Effect of Higher-Order Hydrocarbons on the Ignition of Lean Methane-Air Mixtures at Elevated Pressures

摘要

Because of their importance as likely fuel sources for power generation and other applications, fuel blends composed of methane and higher-order hydrocarbons are of interest. Of particular importance are relevant ignition chemistry data at elevated pressures and temperatures typical of engine applications. Shock-tube ignition experiments at elevated temperatures are commonly used to provide such information, but few data exist on CH4 blends other than those typical of natural gas, and few data were available until only recently at pressures in the 10-to-20-atm range.
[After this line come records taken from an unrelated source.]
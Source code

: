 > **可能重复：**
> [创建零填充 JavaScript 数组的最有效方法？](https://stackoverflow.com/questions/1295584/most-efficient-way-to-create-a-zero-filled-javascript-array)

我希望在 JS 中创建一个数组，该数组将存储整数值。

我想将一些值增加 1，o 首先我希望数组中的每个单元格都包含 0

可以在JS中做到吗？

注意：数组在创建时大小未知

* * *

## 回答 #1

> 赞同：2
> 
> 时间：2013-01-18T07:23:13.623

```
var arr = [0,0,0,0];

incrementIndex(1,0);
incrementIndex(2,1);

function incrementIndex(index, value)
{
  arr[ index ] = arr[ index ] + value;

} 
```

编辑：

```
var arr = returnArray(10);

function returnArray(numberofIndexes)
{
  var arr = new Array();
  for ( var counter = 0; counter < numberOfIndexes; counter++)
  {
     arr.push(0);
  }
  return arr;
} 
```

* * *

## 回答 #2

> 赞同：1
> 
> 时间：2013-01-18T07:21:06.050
Previous lower-pressure shock-tube data on methane-alkane blends can be found in Crossley et al.[1], Eubank et al. [2], and Zellner et al. [3]. Experiments using methane-propane blends were performed by Frenklach and Bornside [4], and methane-butane experiments can be found in Higgin and Williams. Of interest herein are lean methane-hydrocarbon blends with appreciable levels of higher-order hydrocarbons, with the hydrocarbon content being as much as 20-30% or more of the gaseous fuel blend by volume. In a recent study [6], the authors performed a series of shock-tube experiments on methane blends concentrating primarily on CH_4/H_2 and CH_4/C_2H_6 in lean fuel-air mixtures (φ = 0.5) at pressures up to 25 atm. The significant result of these experiments is the dramatic accelerating effect the H_2 and C2H6 have on methane ignition. For example, a 30% addition of ethane reduced the ignition delay time relative to a pure methane fuel by more than a factor of ten over a range of temperatures from 1100-1500 K. A chemical kinetics model was put forth to model the higher-pressure methane-only mixtures and was extended to include the CH_4/H_2 data by Hall and Petersen. Presented in this paper are some results from a follow-on experimental study of fuel-lean mixtures in air for methane-hydrocarbon blends with the hydrocarbon being propane, butane, or pentane. Some details on the experiment are covered first, followed by typical ignition delay time results.